When all of the analyses are completed, the user is sent an e-mail with the
URL of the main page of results. These results are organized in a table,
in which each row contains a summary of and links to the results for each
query sequence. Each row contains the following information: the number of
subject sequences matched, a link to the query sequence, the query description
and link to the detailed results, the description of the top-scoring subject,
and the scores (bits and E-value) of this subject.
The query sequences may be resorted by the methods described above. A resort
requires little computer time, so results are returned quickly to your browser.
Clicking on a query description opens a page of complete results for that
query in a second window. At the top is a graphical display showing the alignment
of all HSPs against the query, with reverse complement HSPs (blastn and blastx)

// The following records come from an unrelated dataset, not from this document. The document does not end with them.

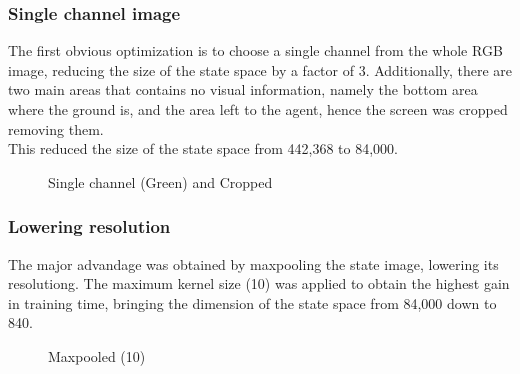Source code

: \documentclass[11pt,a4paper,twocolumn]{IEEEtran}
\begin{document}
		\subsubsection{Single channel image} The first obvious optimization is to choose a single channel from the whole RGB image, reducing the size of the state space by a factor of 3. Additionally, there are two main areas that contains no visual information, namely the bottom area where the ground is, and the area left to the agent, hence the screen was cropped removing them.\\ This reduced the size of the state space from 442,368 to 84,000.\vspace*{-1cm}\\
		\begin{figure}[h]
			\centering
			\vspace*{-.7cm}
			\caption{Single channel (Green) and Cropped}
		\end{figure}
		\newpage
		\subsubsection{Lowering resolution} The major advandage was obtained by maxpooling the state image, lowering its resolutiong. The maximum kernel size (10) was applied to obtain the highest gain in training time, bringing the dimension of the state space from 84,000 down to 840.\vspace*{-1cm}\\
		\begin{figure}[h]
			\centering
			\vspace*{-1cm}
			\caption{Maxpooled (10)}
		\end{figure}
\end{document}
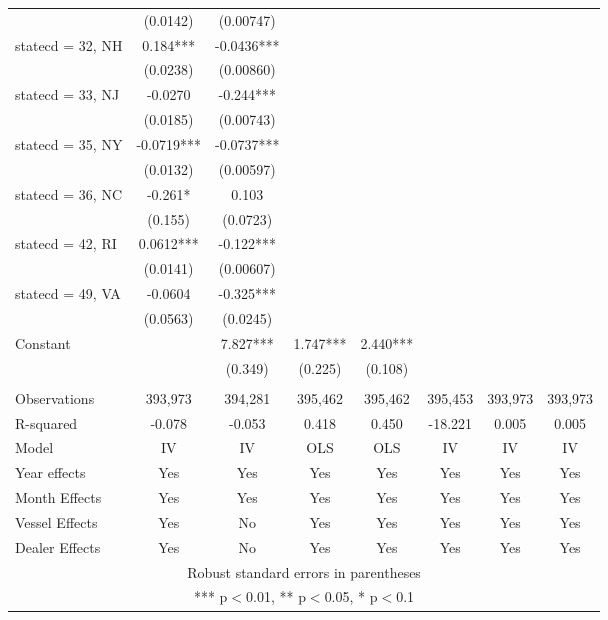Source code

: \begin{tabular}{lccccccc}
 & (0.0142) & (0.00747) &  &  &  &  &  \\
statecd = 32, NH & 0.184*** & -0.0436*** &  &  &  &  &  \\
 & (0.0238) & (0.00860) &  &  &  &  &  \\
statecd = 33, NJ & -0.0270 & -0.244*** &  &  &  &  &  \\
 & (0.0185) & (0.00743) &  &  &  &  &  \\
statecd = 35, NY & -0.0719*** & -0.0737*** &  &  &  &  &  \\
 & (0.0132) & (0.00597) &  &  &  &  &  \\
statecd = 36, NC & -0.261* & 0.103 &  &  &  &  &  \\
 & (0.155) & (0.0723) &  &  &  &  &  \\
statecd = 42, RI & 0.0612*** & -0.122*** &  &  &  &  &  \\
 & (0.0141) & (0.00607) &  &  &  &  &  \\
statecd = 49, VA & -0.0604 & -0.325*** &  &  &  &  &  \\
 & (0.0563) & (0.0245) &  &  &  &  &  \\
Constant &  & 7.827*** & 1.747*** & 2.440*** &  &  &  \\
 &  & (0.349) & (0.225) & (0.108) &  &  &  \\
 &  &  &  &  &  &  &  \\
Observations & 393,973 & 394,281 & 395,462 & 395,462 & 395,453 & 393,973 & 393,973 \\
R-squared & -0.078 & -0.053 & 0.418 & 0.450 & -18.221 & 0.005 & 0.005 \\
Model & IV & IV & OLS & OLS & IV & IV & IV \\
Year effects & Yes & Yes & Yes & Yes & Yes & Yes & Yes \\
Month Effects & Yes & Yes & Yes & Yes & Yes & Yes & Yes \\
Vessel Effects & Yes & No & Yes & Yes & Yes & Yes & Yes \\
 Dealer Effects & Yes & No & Yes & Yes & Yes & Yes & Yes \\ \hline
\multicolumn{8}{c}{ Robust standard errors in parentheses} \\
\multicolumn{8}{c}{ *** p$<$0.01, ** p$<$0.05, * p$<$0.1} \\
\end{tabular}
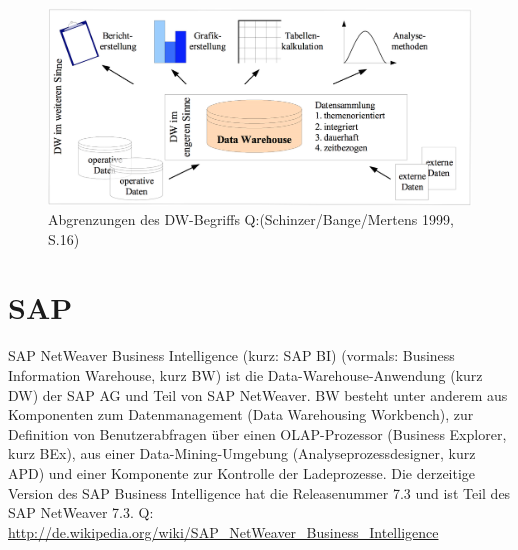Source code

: \begin{figure}[H]
    \centering
    \includegraphics[width=1\textwidth]{files/DWOverview}
    \caption{Abgrenzungen des DW-Begriffs Q:(Schinzer/Bange/Mertens 1999, S.16)}
    \label{pic:DWOverview}
\end{figure}



\section{SAP}
\label{Kapitel:Einleitung}

SAP NetWeaver Business Intelligence (kurz: SAP BI) (vormals: Business Information Warehouse, kurz BW) ist die Data-Warehouse-Anwendung (kurz DW) der SAP AG und Teil von SAP NetWeaver. BW besteht unter anderem aus Komponenten zum Datenmanagement (Data Warehousing Workbench), zur Definition von Benutzerabfragen über einen OLAP-Prozessor (Business Explorer, kurz BEx), aus einer Data-Mining-Umgebung (Analyseprozessdesigner, kurz APD) und einer Komponente zur Kontrolle der Ladeprozesse. Die derzeitige Version des SAP Business Intelligence hat die Releasenummer 7.3 und ist Teil des SAP NetWeaver 7.3. 
Q: \url{http://de.wikipedia.org/wiki/SAP_NetWeaver_Business_Intelligence}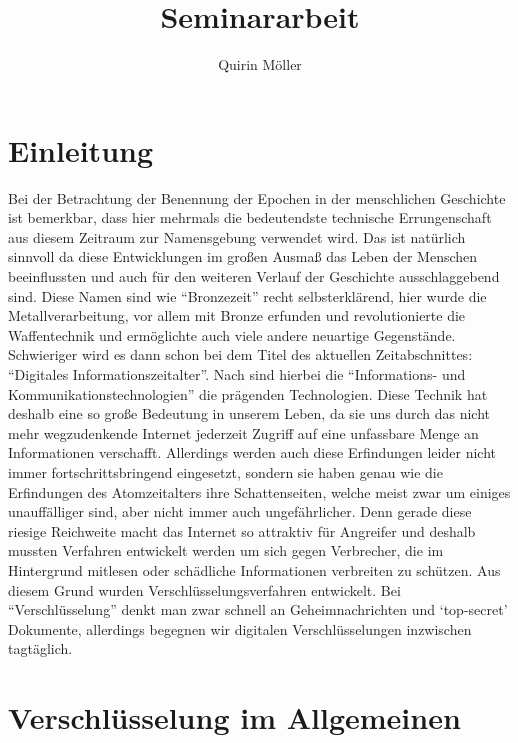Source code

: \documentclass{scrarticle} %
\title{Seminararbeit}
\author{Quirin Möller}
\begin{document}
    \maketitle
    \newpage
    \tableofcontents
    \newpage

    \section{Einleitung}
    Bei der Betrachtung der Benennung der Epochen in der menschlichen Geschichte ist bemerkbar, dass hier mehrmals die bedeutendste technische Errungenschaft aus diesem Zeitraum zur Namensgebung verwendet wird. Das ist natürlich sinnvoll da diese Entwicklungen im großen Ausmaß das Leben der Menschen beeinflussten und auch für den weiteren Verlauf der Geschichte ausschlaggebend sind. Diese Namen sind  wie \enquote{Bronzezeit} recht selbsterklärend, hier wurde die Metallverarbeitung, vor allem mit Bronze erfunden und revolutionierte die Waffentechnik und ermöglichte auch viele andere neuartige Gegenstände.\autocite{BronzezeitEuropaDeutschland} 
    Schwieriger wird es dann schon bei dem Titel des aktuellen Zeitabschnittes: \enquote{Digitales Informationszeitalter}. Nach  sind hierbei die \enquote{Informations- und Kommunikationstechnologien} die prägenden Technologien.\autocite{jornlengsfeld}
    Diese Technik hat deshalb eine so große Bedeutung in unserem Leben, da sie uns durch das nicht mehr wegzudenkende Internet jederzeit Zugriff auf eine unfassbare Menge an Informationen verschafft. Allerdings werden auch diese Erfindungen leider nicht immer fortschrittsbringend eingesetzt, sondern sie haben genau wie die Erfindungen des Atomzeitalters ihre Schattenseiten, welche meist zwar um einiges unauffälliger sind, aber nicht immer auch ungefährlicher. Denn gerade diese riesige Reichweite macht das Internet so attraktiv für Angreifer und deshalb mussten Verfahren entwickelt werden um sich gegen Verbrecher, die im Hintergrund mitlesen oder schädliche Informationen verbreiten zu schützen. Aus diesem Grund wurden Verschlüsselungsverfahren entwickelt. Bei \enquote{Verschlüsselung} denkt man zwar schnell an Geheimnachrichten und \enquote*{top-secret} Dokumente, allerdings begegnen wir digitalen Verschlüsselungen inzwischen tagtäglich.

    \section[Verschlüsselung allgemein]{Verschlüsselung im Allgemeinen}
\end{document}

shown as hollow bars. Statistics for each HSP are shown to the right in the
following order: E-value, bits score, percent identity, percent positives,
percent gaps, and length of the subject sequence. When you hold the mouse
pointer over an HSP bar, a short description of that subject sequence is
shown. Click on an HSP bar to jump to that sequence in summary table below.
Below the HSP graphical alignments is a table of data for each subject sequence,
sorted by the score of the top-scoring HSP (the same order as in the BLAST
report). The description is divided into two parts: the Genbank identifier
(which is also a link to the Genbank entry) and the description of the subject
sequence. The scores (E-value and bits) for the top-scoring HSP are also
shown. The sequence description is also a link to the alignment (HSP) results
for that subject in the BLAST report.
The last section of the results is the BLAST report itself. You may jump
to the alignment (HSP) results for a particular subject sequence by clicking
on its description in the table above.